▶ _TASK DIRECTIONS_
Filter the entries for the word "lets". Copy each line that has it.
*** Opening STUDY MATERIAL ***
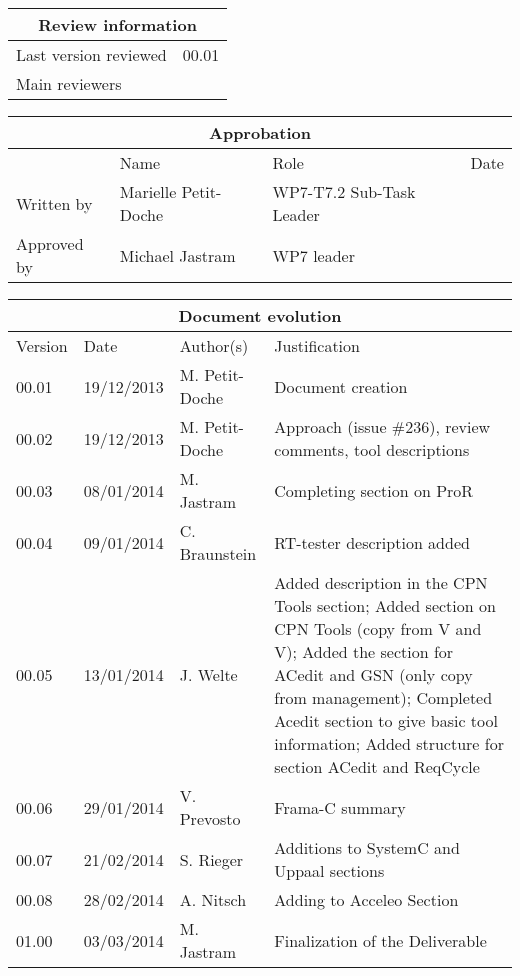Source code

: \documentclass{template/openetcs_report}
\begin{document}
\begin{tabular}{|p{4.4cm}|p{8.7cm}|}
\hline
\multicolumn{2}{|c|}{Review information} \\
\hline
Last version reviewed & 00.01 \\
\hline
Main reviewers &  \\
 
\hline
\end{tabular}

\begin{tabular}{|p{2.2cm}|p{4cm}|p{4cm}|p{2cm}|}
\hline
\multicolumn{4}{|c|}{Approbation} \\
\hline
  &  Name & Role & Date   \\
\hline  
Written by    &  Marielle Petit-Doche & WP7-T7.2 Sub-Task Leader  & \\
\hline
Approved by & Michael Jastram & WP7 leader & \\
\hline
\end{tabular}

\begin{tabular}{|p{2.2cm}|p{2cm}|p{3cm}|p{5cm}|}
\hline
\multicolumn{4}{|c|}{Document evolution} \\
\hline
Version &  Date & Author(s) & Justification  \\
\hline  
00.01 & 19/12/2013 & M. Petit-Doche &  Document creation  \\
\hline  
00.02 & 19/12/2013 & M. Petit-Doche &  Approach (issue \#236), review comments, tool descriptions  \\
\hline
00.03 & 08/01/2014 & M. Jastram & Completing section on ProR \\
\hline
00.04 & 09/01/2014 & C. Braunstein & RT-tester description added \\
\hline  
00.05 & 13/01/2014 & J. Welte & Added description in the CPN Tools section; Added section on CPN Tools (copy from V and V); Added the section for ACedit and GSN (only copy from management);  Completed Acedit section to give basic tool information; Added structure for section ACedit and ReqCycle \\
\hline  
00.06 & 29/01/2014 & V. Prevosto &  Frama-C summary \\
\hline
00.07 & 21/02/2014 & S. Rieger &  Additions to SystemC and Uppaal sections \\
\hline  
00.08 & 28/02/2014 & A. Nitsch & Adding to Acceleo Section \\
\hline  
01.00 & 03/03/2014 & M. Jastram &  Finalization of the Deliverable  \\
\hline 
\end{tabular}
\end{document}
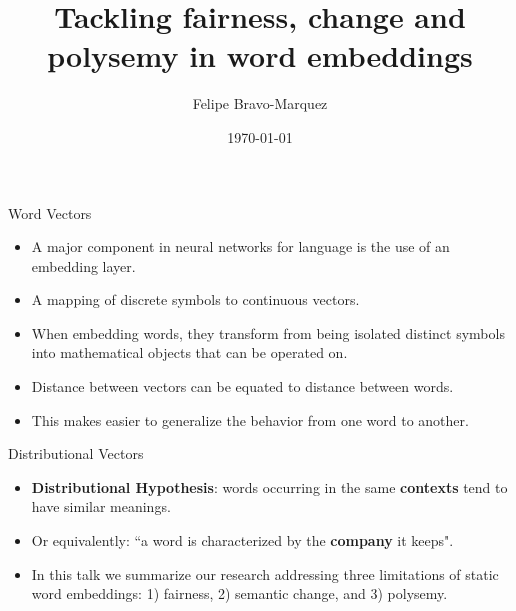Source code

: \documentclass[handout]{beamer}
\title{Tackling fairness, change and polysemy in word embeddings}
\author[Felipe Bravo Márquez]{\footnotesize
 \textcolor[rgb]{0.00,0.00,1.00}{Felipe Bravo-Marquez}}
\institute{Department of Computer Science, University of Chile \\ Millenium Institute Foundational Research on Data }
\date{\today}
\begin{document}
\begin{frame}
\titlepage


\end{frame}


\begin{frame}{Word Vectors}
\begin{scriptsize}
\begin{itemize}
\item A major component in neural networks for language is the use of an embedding
layer.
\item A mapping of discrete symbols to continuous vectors.
\item  When embedding words, they transform from being isolated distinct symbols into mathematical
objects that can be operated on.
\item Distance between vectors can be equated to distance between words.
\item This makes easier to generalize the behavior from one word to another.
\end{itemize}
\end{scriptsize}
\end{frame}


\begin{frame}{Distributional Vectors}
\begin{scriptsize}
\begin{itemize}
\item \textbf{Distributional Hypothesis}: words occurring in the same \textbf{contexts} tend to have similar meanings.
\item Or equivalently: ``a word is characterized by the \textbf{company} it keeps".
\item In this talk we summarize our research addressing three limitations of static word embeddings: 1) fairness, 2) semantic change, and 3) polysemy.

\end{itemize}
\end{scriptsize}
\end{frame}
\end{document}
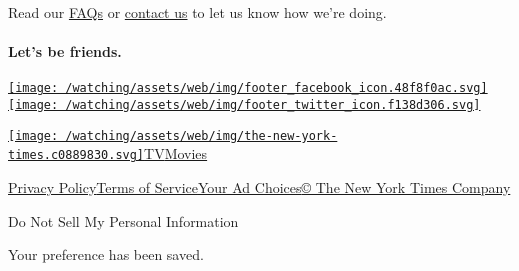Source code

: Read our
\href{//www.nytimes3xbfgragh.onion/2017/01/10/watching/faq.html}{FAQs}
or \href{mailto:watchingcare@NYTimes.com}{contact us} to let us know how
we're doing.

\hypertarget{lets-be-friends}{%
\paragraph{Let's be friends.}\label{lets-be-friends}}

\href{https://www.facebookcorewwwi.onion/nytwatching/}{\texttt{[image: /watching/assets/web/img/footer\_facebook\_icon.48f8f0ac.svg]}}\href{https://twitter.com/watching}{\texttt{[image: /watching/assets/web/img/footer\_twitter\_icon.f138d306.svg]}}

\href{//www.nytimes3xbfgragh.onion}{\texttt{[image: /watching/assets/web/img/the-new-york-times.c0889830.svg]}}\href{//www.nytimes3xbfgragh.onion/section/arts/television}{TV}\href{//www.nytimes3xbfgragh.onion/section/movies}{Movies}

\href{//www.nytimes3xbfgragh.onion/content/help/rights/privacy/policy/privacy-policy.html}{Privacy
Policy}\href{//www.nytimes3xbfgragh.onion/content/help/rights/terms/terms-of-service.html}{Terms
of
Service}\href{//www.nytimes3xbfgragh.onion/content/help/rights/privacy/policy/privacy-policy.html\#pp}{Your
Ad Choices}\href{http://www.nytco.com/}{© The New York Times Company}

Do Not Sell My Personal Information

Your preference has been saved.
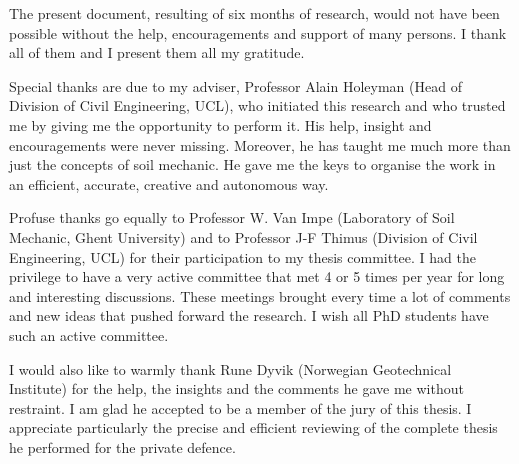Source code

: \begin{acknowledgements}
\addchaptertocentry{\acknowledgementname} 
The present document, resulting of six months of research, would not have been possible without the help, encouragements and support of many persons. I thank all of them and I present them all my gratitude.

\medskip

Special thanks are due to my adviser, Professor Alain Holeyman  (Head of Division of Civil Engineering, UCL), who initiated  this research and who trusted me by giving me the opportunity to perform it. His help, insight and encouragements were never  missing. Moreover, he has taught me much more than just the  concepts  of  soil mechanic. He gave me the keys to organise the work in an efficient, accurate, creative
and autonomous way.

\medskip

Profuse  thanks  go  equally  to  Professor  W.  Van  Impe  (Laboratory  of  Soil
Mechanic,   Ghent   University)   and   to   Professor   J-F   Thimus   (Division   of   Civil
Engineering,  UCL)  for  their  participation  to  my  thesis  committee.  I  had  the  privilege
to have a very active committee that met 4 or 5 times per year for long and interesting
discussions. These meetings brought every time a lot of comments and new ideas that
pushed forward the research. I wish all PhD students have such an active committee.

\medskip

I  would  also  like  to  warmly  thank  Rune  Dyvik  (Norwegian  Geotechnical
Institute)  for  the  help,  the  insights  and  the  comments  he  gave  me  without  restraint.  I
am glad he accepted to be a member of the jury of this thesis. I appreciate particularly
the precise and efficient reviewing of the complete thesis he performed for the private
defence.
\end{acknowledgements}
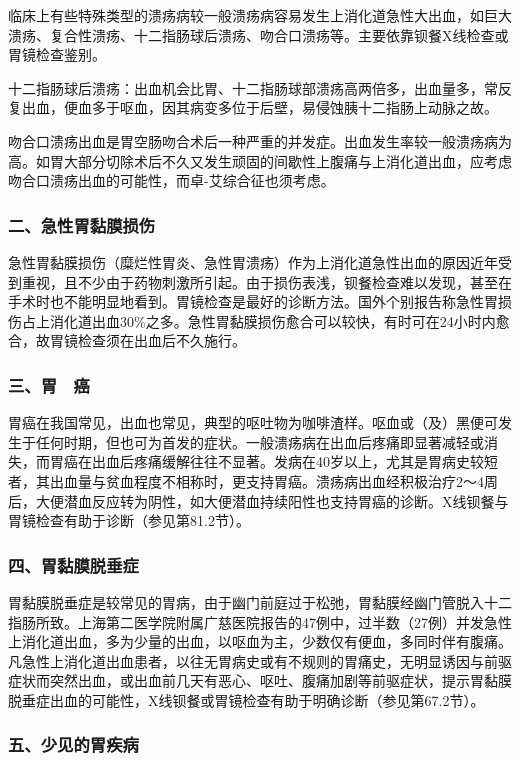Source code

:临床上有些特殊类型的溃疡病较一般溃疡病容易发生上消化道急性大出血，如巨大溃疡、复合性溃疡、十二指肠球后溃疡、吻合口溃疡等。主要依靠钡餐X线检查或胃镜检查鉴别。

十二指肠球后溃疡：出血机会比胃、十二指肠球部溃疡高两倍多，出血量多，常反复出血，便血多于呕血，因其病变多位于后壁，易侵蚀胰十二指肠上动脉之故。

吻合口溃疡出血是胃空肠吻合术后一种严重的并发症。出血发生率较一般溃疡病为高。如胃大部分切除术后不久又发生顽固的间歇性上腹痛与上消化道出血，应考虑吻合口溃疡出血的可能性，而卓-艾综合征也须考虑。

\subsubsection{二、急性胃黏膜损伤}

急性胃黏膜损伤（糜烂性胃炎、急性胃溃疡）作为上消化道急性出血的原因近年受到重视，且不少由于药物刺激所引起。由于损伤表浅，钡餐检查难以发现，甚至在手术时也不能明显地看到。胃镜检查是最好的诊断方法。国外个别报告称急性胃损伤占上消化道出血30\%之多。急性胃黏膜损伤愈合可以较快，有时可在24小时内愈合，故胃镜检查须在出血后不久施行。

\subsubsection{三、胃　癌}

胃癌在我国常见，出血也常见，典型的呕吐物为咖啡渣样。呕血或（及）黑便可发生于任何时期，但也可为首发的症状。一般溃疡病在出血后疼痛即显著减轻或消失，而胃癌在出血后疼痛缓解往往不显著。发病在40岁以上，尤其是胃病史较短者，其出血量与贫血程度不相称时，更支持胃癌。溃疡病出血经积极治疗2～4周后，大便潜血反应转为阴性，如大便潜血持续阳性也支持胃癌的诊断。X线钡餐与胃镜检查有助于诊断（参见第81.2节）。

\subsubsection{四、胃黏膜脱垂症}

胃黏膜脱垂症是较常见的胃病，由于幽门前庭过于松弛，胃黏膜经幽门管脱入十二指肠所致。上海第二医学院附属广慈医院报告的47例中，过半数（27例）并发急性上消化道出血，多为少量的出血，以呕血为主，少数仅有便血，多同时伴有腹痛。凡急性上消化道出血患者，以往无胃病史或有不规则的胃痛史，无明显诱因与前驱症状而突然出血，或出血前几天有恶心、呕吐、腹痛加剧等前驱症状，提示胃黏膜脱垂症出血的可能性，X线钡餐或胃镜检查有助于明确诊断（参见第67.2节）。

\subsubsection{五、少见的胃疾病}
*** Closing STUDY MATERIAL ***
▶ _REPLY_
\hypertarget{lets-be-friends}{%
\paragraph{Let's be friends.}\label{lets-be-friends}}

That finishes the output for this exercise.